Zimbabwe army refuses to withdraw from diamond fields

The announcement came despite a call from the Kimberley Process, which works to end the sale of "blood diamonds", for the demilitarisation of the Marange fields, where security forces are accused of torture, killings and other abuses against civilians.

"The officer commanding Manicaland province, senior assistant commissioner Munorwei Shava Mathuthu, said security forces will remain in place to deal with illegal diamond dealers and panners," said the statement read on state television.

Mines Minister Obert Mpofu "concurred with the security forces", state television added — although on Sunday the government had said it would conduct a phased withdrawal from Marange.

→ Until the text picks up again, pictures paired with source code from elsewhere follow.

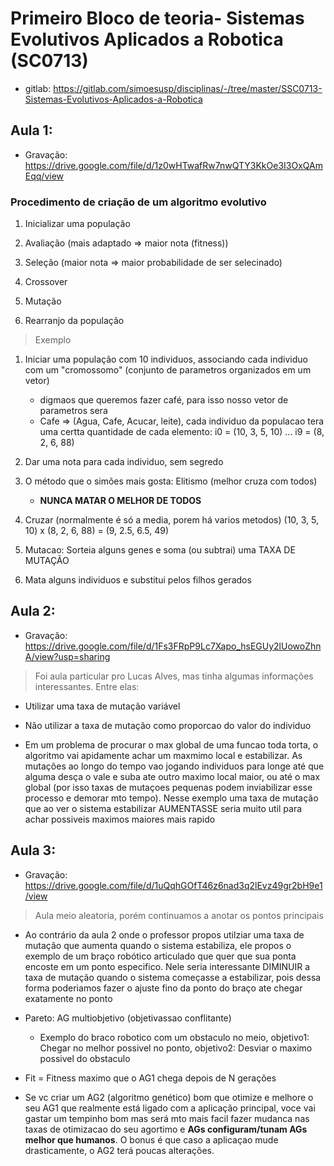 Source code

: # Primeiro Bloco de teoria- Sistemas Evolutivos Aplicados a Robotica (SC0713)

* gitlab: https://gitlab.com/simoesusp/disciplinas/-/tree/master/SSC0713-Sistemas-Evolutivos-Aplicados-a-Robotica

## Aula 1:

* Gravação: https://drive.google.com/file/d/1z0wHTwafRw7nwQTY3KkOe3I3OxQAmEqq/view

### Procedimento de criação de um algoritmo evolutivo

1. Inicializar uma população

2. Avaliação (mais adaptado => maior nota (fitness))

3. Seleção (maior nota => maior probabilidade de ser selecinado)

4. Crossover

5. Mutação

6. Rearranjo da população

> Exemplo

1. Iniciar uma população com 10 individuos, associando cada individuo com um "cromossomo" (conjunto de parametros organizados em um vetor)
    * digmaos que queremos fazer café, para isso nosso vetor de parametros sera
    * Cafe => (Agua, Cafe, Acucar, leite), cada individuo da populacao tera uma certta quantidade de cada elemento:
i0 = (10, 3, 5, 10)
...
i9 = (8, 2, 6, 88)

2. Dar uma nota para cada individuo, sem segredo

3. O método que o simões mais gosta: Elitismo (melhor cruza com todos)
    * **NUNCA MATAR O MELHOR DE TODOS**

4. Cruzar (normalmente é só a media, porem há varios metodos)
(10, 3, 5, 10)
    x
(8, 2, 6, 88)
= (9, 2.5, 6.5, 49)

5. Mutacao: Sorteia alguns genes e soma (ou subtrai) uma TAXA DE MUTAÇÃO

6. Mata alguns individuos e substitui pelos filhos gerados

## Aula 2:

* Gravação: https://drive.google.com/file/d/1Fs3FRpP9Lc7Xapo_hsEGUy2lUowoZhnA/view?usp=sharing

> Foi aula particular pro Lucas Alves, mas tinha algumas informações interessantes. Entre elas: 

* Utilizar uma taxa de mutação variável

* Não utilizar a taxa de mutação como proporcao do valor do individuo

* Em um problema de procurar o max global de uma funcao toda torta, o algoritmo vai apidamente achar um maxmimo local e estabilizar. As mutações ao longo do tempo vao jogando individuos para longe até que alguma desça o vale e suba ate outro maximo local maior, ou até o max global (por isso taxas de mutaçoes pequenas podem inviabilizar esse processo e demorar mto tempo). Nesse exemplo uma taxa de mutação que ao ver o sistema estabilizar AUMENTASSE seria muito util para achar possiveis maximos maiores mais rapido 

## Aula 3:

* Gravação: https://drive.google.com/file/d/1uQqhGOfT46z6nad3q2lEvz49gr2bH9e1/view

> Aula meio aleatoria, porém continuamos a anotar os pontos principais

* Ao contrário da aula 2 onde o professor propos utilziar uma taxa de mutação que aumenta quando o sistema estabiliza, ele propos o exemplo de um braço robótico articulado que quer que sua ponta encoste em um ponto especifico. Nele seria interessante DIMINUIR a taxa de mutação quando o sistema começasse a estabilizar, pois dessa forma poderiamos fazer o ajuste fino da ponto do braço ate chegar exatamente no ponto

* Pareto: AG multiobjetivo (objetivassao conflitante)
    * Exemplo do braco robotico com um obstaculo no meio, objetivo1: Chegar no melhor possivel no ponto, objetivo2: Desviar o maximo possivel do obstaculo

* Fit = Fitness maximo que o AG1 chega depois de N gerações

* Se vc criar um AG2 (algoritmo genético) bom que otimize e melhore o seu AG1 que realmente está ligado com a aplicação principal, voce vai gastar um tempinho bom mas será mto mais facil fazer mudanca nas taxas de otimizacao do seu agortimo e **AGs configuram/tunam AGs melhor que humanos**. O bonus é que caso a aplicaçao mude drasticamente, o AG2 terá poucas alterações.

A team from the Kimberley Process on Wednesday accused the military of being involved in illegal diamond mining in the Marange and of perpetrating "horrific" violence against civilians.

The team recomended that Zimbabwe remove the army from Marange by July 20.

The team visited Zimbabwe last week on a fact-finding mission, after Human Rights Watch accused the armed forces of using torture and forced labour to control the Marange fields, saying 200 people had been killed last year.

Zimbabwe has denied the allegations.

The Kimberley Process was launched in 2003 to stop the flow of conflict diamonds into the mainstream market following wars in Sierra Leone and Liberia. Zimbabwe has two other diamond mines, Murowa and River Ranch, which are Kimberley certified and are not involved the claims of abuses.